### [REQUIREMENT]
Each record below should be returned word for word, with no pictures included.

** INFORMATION GIVEN follows **

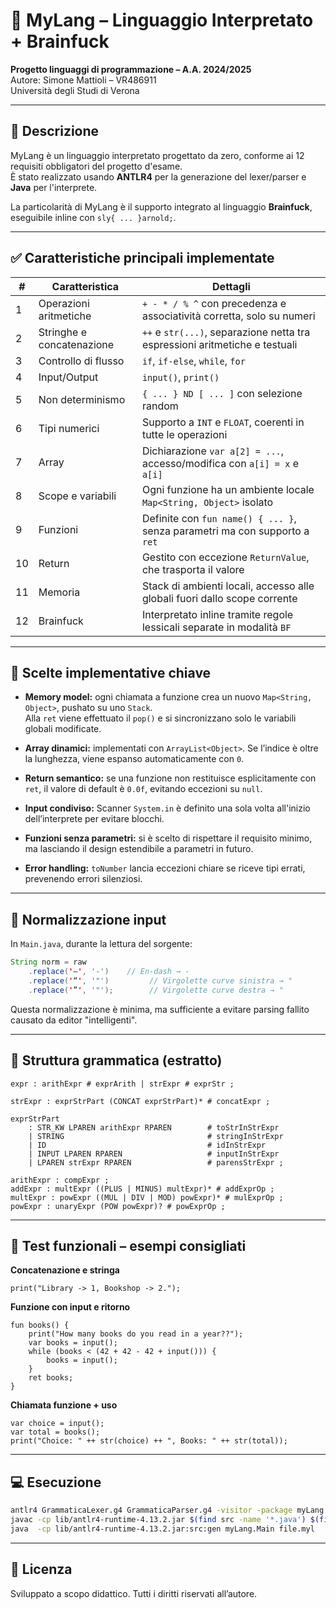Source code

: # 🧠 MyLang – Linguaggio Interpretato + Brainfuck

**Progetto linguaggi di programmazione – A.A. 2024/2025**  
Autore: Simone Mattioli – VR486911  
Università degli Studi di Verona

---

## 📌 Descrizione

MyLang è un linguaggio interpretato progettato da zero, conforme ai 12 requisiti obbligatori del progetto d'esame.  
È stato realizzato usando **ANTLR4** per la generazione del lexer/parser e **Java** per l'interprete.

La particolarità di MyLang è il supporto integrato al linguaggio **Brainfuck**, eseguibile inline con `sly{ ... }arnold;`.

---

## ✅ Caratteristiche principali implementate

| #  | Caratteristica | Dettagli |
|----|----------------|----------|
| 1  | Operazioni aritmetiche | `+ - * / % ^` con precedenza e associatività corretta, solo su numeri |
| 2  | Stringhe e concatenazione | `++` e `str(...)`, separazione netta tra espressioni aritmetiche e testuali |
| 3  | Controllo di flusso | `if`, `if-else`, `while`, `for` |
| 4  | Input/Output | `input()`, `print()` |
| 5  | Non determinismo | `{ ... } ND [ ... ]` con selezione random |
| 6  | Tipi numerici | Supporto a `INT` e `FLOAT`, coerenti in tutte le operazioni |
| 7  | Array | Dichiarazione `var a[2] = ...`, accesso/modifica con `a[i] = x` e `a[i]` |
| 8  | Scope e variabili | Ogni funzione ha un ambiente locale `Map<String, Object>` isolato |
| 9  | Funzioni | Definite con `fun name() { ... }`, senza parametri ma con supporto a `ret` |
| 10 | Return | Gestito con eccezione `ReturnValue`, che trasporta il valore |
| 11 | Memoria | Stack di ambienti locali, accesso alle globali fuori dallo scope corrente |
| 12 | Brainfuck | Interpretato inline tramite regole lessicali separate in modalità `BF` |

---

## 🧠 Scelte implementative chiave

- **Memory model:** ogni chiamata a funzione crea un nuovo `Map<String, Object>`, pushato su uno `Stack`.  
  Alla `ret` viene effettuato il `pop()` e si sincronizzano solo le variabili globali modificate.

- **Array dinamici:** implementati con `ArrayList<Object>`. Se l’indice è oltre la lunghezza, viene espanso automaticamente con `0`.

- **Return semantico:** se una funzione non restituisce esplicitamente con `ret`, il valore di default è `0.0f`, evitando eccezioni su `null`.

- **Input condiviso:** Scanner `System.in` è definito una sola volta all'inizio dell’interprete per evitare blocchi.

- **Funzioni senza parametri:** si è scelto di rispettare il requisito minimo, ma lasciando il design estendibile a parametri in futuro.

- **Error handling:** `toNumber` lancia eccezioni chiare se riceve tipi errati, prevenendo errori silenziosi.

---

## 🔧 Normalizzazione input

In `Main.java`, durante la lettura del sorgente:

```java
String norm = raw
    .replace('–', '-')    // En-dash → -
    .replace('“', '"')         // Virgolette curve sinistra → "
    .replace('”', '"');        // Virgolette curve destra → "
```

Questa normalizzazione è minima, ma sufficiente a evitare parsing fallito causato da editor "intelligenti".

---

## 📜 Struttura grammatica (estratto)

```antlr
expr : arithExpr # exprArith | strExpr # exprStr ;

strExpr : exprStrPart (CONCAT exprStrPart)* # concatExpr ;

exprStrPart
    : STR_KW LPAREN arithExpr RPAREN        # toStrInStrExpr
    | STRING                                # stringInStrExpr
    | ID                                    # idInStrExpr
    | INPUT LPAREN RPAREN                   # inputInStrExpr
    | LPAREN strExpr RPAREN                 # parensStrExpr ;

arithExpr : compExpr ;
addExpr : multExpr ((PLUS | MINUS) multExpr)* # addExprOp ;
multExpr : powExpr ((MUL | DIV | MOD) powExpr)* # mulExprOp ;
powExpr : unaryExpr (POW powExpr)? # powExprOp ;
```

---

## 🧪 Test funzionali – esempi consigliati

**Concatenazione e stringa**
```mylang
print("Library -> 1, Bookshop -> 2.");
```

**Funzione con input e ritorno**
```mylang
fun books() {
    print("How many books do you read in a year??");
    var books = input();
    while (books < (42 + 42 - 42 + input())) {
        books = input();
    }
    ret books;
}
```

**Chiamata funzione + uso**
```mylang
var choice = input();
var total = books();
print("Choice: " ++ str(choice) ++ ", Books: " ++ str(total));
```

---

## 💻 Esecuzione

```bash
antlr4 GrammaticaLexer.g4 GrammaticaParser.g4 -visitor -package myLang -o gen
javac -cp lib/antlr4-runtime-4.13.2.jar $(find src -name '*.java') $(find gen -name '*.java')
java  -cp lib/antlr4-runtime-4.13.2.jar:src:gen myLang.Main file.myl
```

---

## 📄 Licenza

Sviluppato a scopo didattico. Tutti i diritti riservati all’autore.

** End of INFORMATION GIVEN **

### [SOLUTION TO THE EXERCISE]
Source code

: # 🧠 MyLang – Linguaggio Interpretato + Brainfuck

**Progetto linguaggi di programmazione – A.A. 2024/2025**  
Autore: Simone Mattioli – VR486911  
Università degli Studi di Verona

---

## 📌 Descrizione

MyLang è un linguaggio interpretato progettato da zero, conforme ai 12 requisiti obbligatori del progetto d'esame.  
È stato realizzato usando **ANTLR4** per la generazione del lexer/parser e **Java** per l'interprete.

La particolarità di MyLang è il supporto integrato al linguaggio **Brainfuck**, eseguibile inline con `sly{ ... }arnold;`.

---

## ✅ Caratteristiche principali implementate

| #  | Caratteristica | Dettagli |
|----|----------------|----------|
| 1  | Operazioni aritmetiche | `+ - * / % ^` con precedenza e associatività corretta, solo su numeri |
| 2  | Stringhe e concatenazione | `++` e `str(...)`, separazione netta tra espressioni aritmetiche e testuali |
| 3  | Controllo di flusso | `if`, `if-else`, `while`, `for` |
| 4  | Input/Output | `input()`, `print()` |
| 5  | Non determinismo | `{ ... } ND [ ... ]` con selezione random |
| 6  | Tipi numerici | Supporto a `INT` e `FLOAT`, coerenti in tutte le operazioni |
| 7  | Array | Dichiarazione `var a[2] = ...`, accesso/modifica con `a[i] = x` e `a[i]` |
| 8  | Scope e variabili | Ogni funzione ha un ambiente locale `Map<String, Object>` isolato |
| 9  | Funzioni | Definite con `fun name() { ... }`, senza parametri ma con supporto a `ret` |
| 10 | Return | Gestito con eccezione `ReturnValue`, che trasporta il valore |
| 11 | Memoria | Stack di ambienti locali, accesso alle globali fuori dallo scope corrente |
| 12 | Brainfuck | Interpretato inline tramite regole lessicali separate in modalità `BF` |

---

## 🧠 Scelte implementative chiave

- **Memory model:** ogni chiamata a funzione crea un nuovo `Map<String, Object>`, pushato su uno `Stack`.  
  Alla `ret` viene effettuato il `pop()` e si sincronizzano solo le variabili globali modificate.

- **Array dinamici:** implementati con `ArrayList<Object>`. Se l’indice è oltre la lunghezza, viene espanso automaticamente con `0`.

- **Return semantico:** se una funzione non restituisce esplicitamente con `ret`, il valore di default è `0.0f`, evitando eccezioni su `null`.

- **Input condiviso:** Scanner `System.in` è definito una sola volta all'inizio dell’interprete per evitare blocchi.

- **Funzioni senza parametri:** si è scelto di rispettare il requisito minimo, ma lasciando il design estendibile a parametri in futuro.

- **Error handling:** `toNumber` lancia eccezioni chiare se riceve tipi errati, prevenendo errori silenziosi.

---

## 🔧 Normalizzazione input

In `Main.java`, durante la lettura del sorgente:

```java
String norm = raw
    .replace('–', '-')    // En-dash → -
    .replace('“', '"')         // Virgolette curve sinistra → "
    .replace('”', '"');        // Virgolette curve destra → "
```

Questa normalizzazione è minima, ma sufficiente a evitare parsing fallito causato da editor "intelligenti".

---

## 📜 Struttura grammatica (estratto)

```antlr
expr : arithExpr # exprArith | strExpr # exprStr ;

strExpr : exprStrPart (CONCAT exprStrPart)* # concatExpr ;

exprStrPart
    : STR_KW LPAREN arithExpr RPAREN        # toStrInStrExpr
    | STRING                                # stringInStrExpr
    | ID                                    # idInStrExpr
    | INPUT LPAREN RPAREN                   # inputInStrExpr
    | LPAREN strExpr RPAREN                 # parensStrExpr ;

arithExpr : compExpr ;
addExpr : multExpr ((PLUS | MINUS) multExpr)* # addExprOp ;
multExpr : powExpr ((MUL | DIV | MOD) powExpr)* # mulExprOp ;
powExpr : unaryExpr (POW powExpr)? # powExprOp ;
```

---

## 🧪 Test funzionali – esempi consigliati

**Concatenazione e stringa**
```mylang
print("Library -> 1, Bookshop -> 2.");
```

**Funzione con input e ritorno**
```mylang
fun books() {
    print("How many books do you read in a year??");
    var books = input();
    while (books < (42 + 42 - 42 + input())) {
        books = input();
    }
    ret books;
}
```

**Chiamata funzione + uso**
```mylang
var choice = input();
var total = books();
print("Choice: " ++ str(choice) ++ ", Books: " ++ str(total));
```

---

## 💻 Esecuzione

```bash
antlr4 GrammaticaLexer.g4 GrammaticaParser.g4 -visitor -package myLang -o gen
javac -cp lib/antlr4-runtime-4.13.2.jar $(find src -name '*.java') $(find gen -name '*.java')
java  -cp lib/antlr4-runtime-4.13.2.jar:src:gen myLang.Main file.myl
```

---

## 📄 Licenza

Sviluppato a scopo didattico. Tutti i diritti riservati all’autore.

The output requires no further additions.